# Fog Machine got wet.



## Dan N (Oct 3, 2008)

Unexpected rain and I forgot to pull in the fog machine from a prop. It got a little wet last night. It was unplugged. Should it be OK once it dries out? I won't plug it in until I know it's all dry. Any ideas??


----------



## flyinpolak (Oct 7, 2008)

yeah as long at its totally dry I mean totally dry inside and out. if its a gemmy from walkmart those things are prety stong i think youll be ok. remember to keep those things out of the rain hehe try getting a box to cover it thats what i do.


----------



## Dan N (Oct 3, 2008)

Thanks.. it's a cheap Part City one!

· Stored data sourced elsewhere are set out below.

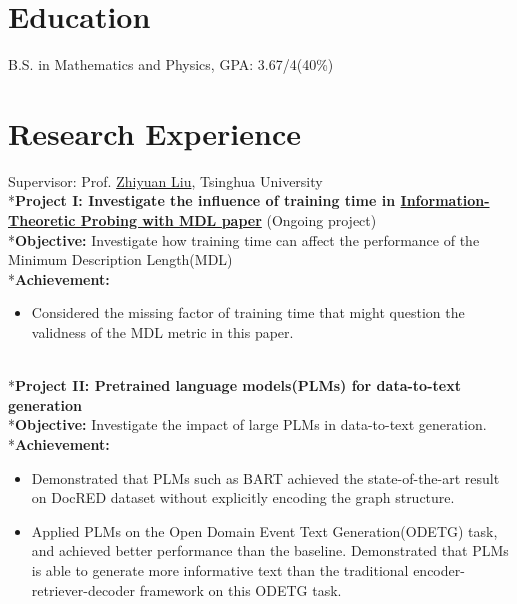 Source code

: \documentclass{resume}
\begin{document}



\section{Education}
B.S. in Mathematics and Physics, GPA: 3.67/4(40\%)


\section{Research Experience}
Supervisor: Prof. \href{http://nlp.csai.tsinghua.edu.cn/~lzy/}{Zhiyuan Liu}, Tsinghua University
\\*\textbf{Project I: Investigate the influence of training time in \href{https://lena-voita.github.io/posts/mdl_probes.html}{Information-Theoretic Probing with MDL paper}} (Ongoing project)
\\*\textbf{Objective:} Investigate how training time can affect the performance of the Minimum Description Length(MDL)
\\*\textbf{Achievement:}
\begin{itemize}
  \item Considered the missing factor of training time that might question the validness of the MDL metric in this paper.
\end{itemize}

\\*\textbf{Project II: Pretrained language models(PLMs) for data-to-text generation}
\\*\textbf{Objective:} Investigate the impact of large PLMs in data-to-text generation.
\\*\textbf{Achievement:}
\begin{itemize}
  \item Demonstrated that PLMs such as BART achieved the state-of-the-art result on DocRED dataset without explicitly encoding the graph structure.
  \item Applied PLMs on the Open Domain Event Text Generation(ODETG) task, and achieved better performance than the baseline. Demonstrated that PLMs is able to generate more informative text than the traditional encoder-retriever-decoder framework on this ODETG task.
\end{itemize}
\end{document}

I'll dry it good, and try to get something to cover it...


----------



## michael myers (Sep 3, 2007)

I had a 400w wallyworld special a couple of years back get soaked...no, it actually went swimming...the storage tub that we had it in got bumped and the lid came partially off. I don't know how long it was totally submerged (a couple of months if I had to guess), but I took it out and let it dry completely by itself for about 2 weeks, and filled it up with juice, and to my amazement, it worked better than it ever had before. As a matter of fact, I still use it now pumping fog into my automated opening coffin. It hasn't missed a beat!


----------



## Texan78 (Sep 25, 2008)

You should be ok if you let it dry out good before plugging it up. Fog machine are quite simple machines so they don't have many parts to damage. The pumps are made to be submersible. So has long as the circuit board and heater have time to dry out so you don't get a short you should be fine. 

If you want to speed up the process you can take the cover off. They are fairly simple to remove with a few screws then it just lifts off. After that towel dry it really good then get out a blow dryer and dry it down real good.


----------